• [THE PROBLEM]: When a line below holds the string "notifications", show that line.

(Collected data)
▽

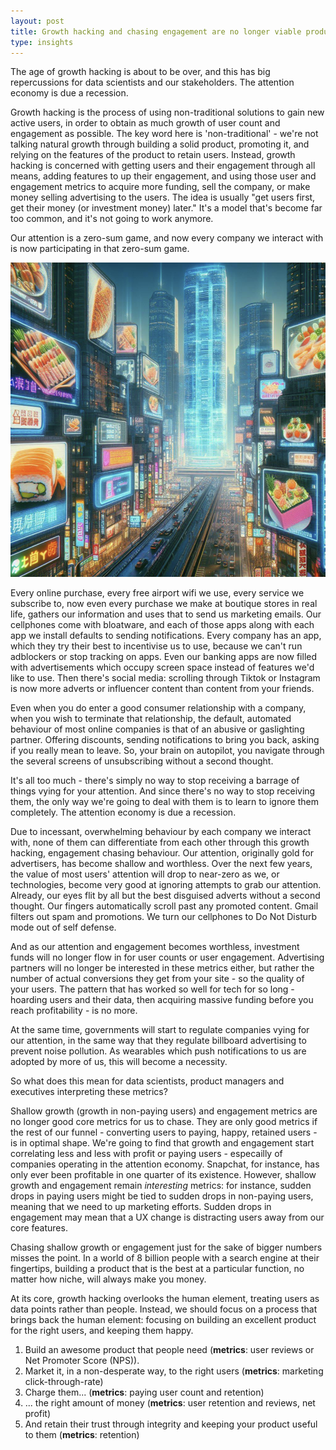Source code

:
 ```yaml
---
layout: post
title: Growth hacking and chasing engagement are no longer viable product data science strategies
type: insights
---
```


The age of growth hacking is about to be over, and this has big repercussions for data scientists and our stakeholders. The attention economy is due a recession.

Growth hacking is the process of using non-traditional solutions to gain new active users, in order to obtain as much growth of user count and engagement as possible. The key word here is 'non-traditional' - we're not talking natural growth through building a solid product, promoting it, and relying on the features of the product to retain users. Instead, growth hacking is concerned with getting users and their engagement through all means, adding features to up their engagement, and using those user and engagement metrics to acquire more funding, sell the company, or make money selling advertising to the users. The idea is usually "get users first, get their money (or investment money) later." It's a model that's become far too common, and it's not going to work anymore.

Our attention is a zero-sum game, and now every company we interact with is now participating in that zero-sum game.

![](../images/growthhacking1.png)

Every online purchase, every free airport wifi we use, every service we subscribe to, now even every purchase we make at boutique stores in real life, gathers our information and uses that to send us marketing emails. Our cellphones come with bloatware, and each of those apps along with each app we install defaults to sending notifications. Every company has an app, which they try their best to incentivise us to use, because we can't run adblockers or stop tracking on apps. Even our banking apps are now filled with advertisements which occupy screen space instead of features we'd like to use. Then there's social media: scrolling through Tiktok or Instagram is now more adverts or influencer content than content from your friends. 

Even when you do enter a good consumer relationship with a company, when you wish to terminate that relationship, the default, automated behaviour of most online companies is that of an abusive or gaslighting partner. Offering discounts, sending notifications to bring you back, asking if you really mean to leave. So, your brain on autopilot, you navigate through the several screens of unsubscribing without a second thought.

It's all too much - there's simply no way to stop receiving a barrage of things vying for your attention. And since there's no way to stop receiving them, the only way we're going to deal with them is to learn to ignore them completely. The attention economy is due a recession. 

Due to incessant, overwhelming behaviour by each company we interact with, none of them can differentiate from each other through this growth hacking, engagement chasing behaviour. Our attention, originally gold for advertisers, has become shallow and worthless. Over the next few years, the value of most users' attention will drop to near-zero as we, or technologies, become very good at ignoring attempts to grab our attention. Already, our eyes flit by all but the best disguised adverts without a second thought. Our fingers automatically scroll past any promoted content. Gmail filters out spam and promotions. We turn our cellphones to Do Not Disturb mode out of self defense.

And as our attention and engagement becomes worthless, investment funds will no longer flow in for user counts or user engagement. Advertising partners will no longer be interested in these metrics either, but rather the number of actual conversions they get from your site - so the quality of your users. The pattern that has worked so well for tech for so long - hoarding users and their data, then acquiring massive funding before you reach profitability - is no more.

At the same time, governments will start to regulate companies vying for our attention, in the same way that they regulate billboard advertising to prevent noise pollution. As wearables which push notifications to us are adopted by more of us, this will become a necessity. 

So what does this mean for data scientists, product managers and executives interpreting these metrics?

Shallow growth (growth in non-paying users) and engagement metrics are no longer good core metrics for us to chase. They are only good metrics if the rest of our funnel - converting users to paying, happy, retained users - is in optimal shape. We're going to find that growth and engagement start correlating less and less with profit or paying users - especailly of companies operating in the attention economy. Snapchat, for instance, has only ever been profitable in one quarter of its existence. However, shallow growth and engagement remain *interesting* metrics: for instance, sudden drops in paying users might be tied to sudden drops in non-paying users, meaning that we need to up marketing efforts. Sudden drops in engagement may mean that a UX change is distracting users away from our core features. 

Chasing shallow growth or engagement just for the sake of bigger numbers misses the point. In a world of 8 billion people with a search engine at their fingertips, building a product that is the best at a particular function, no matter how niche, will always make you money. 

At its core, growth hacking overlooks the human element, treating users as data points rather than people. Instead, we should focus on a process that brings back the human element: focusing on building an excellent product for the right users, and keeping them happy.

1. Build an awesome product that people need (**metrics**: user reviews or Net Promoter Score (NPS)). 
2. Market it, in a non-desperate way, to the right users (**metrics**: marketing click-through-rate)
3. Charge them... (**metrics**: paying user count and retention)
4. ... the right amount of money (**metrics**: user retention and reviews, net profit)
5. And retain their trust through integrity and keeping your product useful to them (**metrics**: retention)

△

• [RESULT FOR THIS TASK]:
Every online purchase, every free airport wifi we use, every service we subscribe to, now even every purchase we make at boutique stores in real life, gathers our information and uses that to send us marketing emails. Our cellphones come with bloatware, and each of those apps along with each app we install defaults to sending notifications. Every company has an app, which they try their best to incentivise us to use, because we can't run adblockers or stop tracking on apps. Even our banking apps are now filled with advertisements which occupy screen space instead of features we'd like to use. Then there's social media: scrolling through Tiktok or Instagram is now more adverts or influencer content than content from your friends. 
Even when you do enter a good consumer relationship with a company, when you wish to terminate that relationship, the default, automated behaviour of most online companies is that of an abusive or gaslighting partner. Offering discounts, sending notifications to bring you back, asking if you really mean to leave. So, your brain on autopilot, you navigate through the several screens of unsubscribing without a second thought.
At the same time, governments will start to regulate companies vying for our attention, in the same way that they regulate billboard advertising to prevent noise pollution. As wearables which push notifications to us are adopted by more of us, this will become a necessity. 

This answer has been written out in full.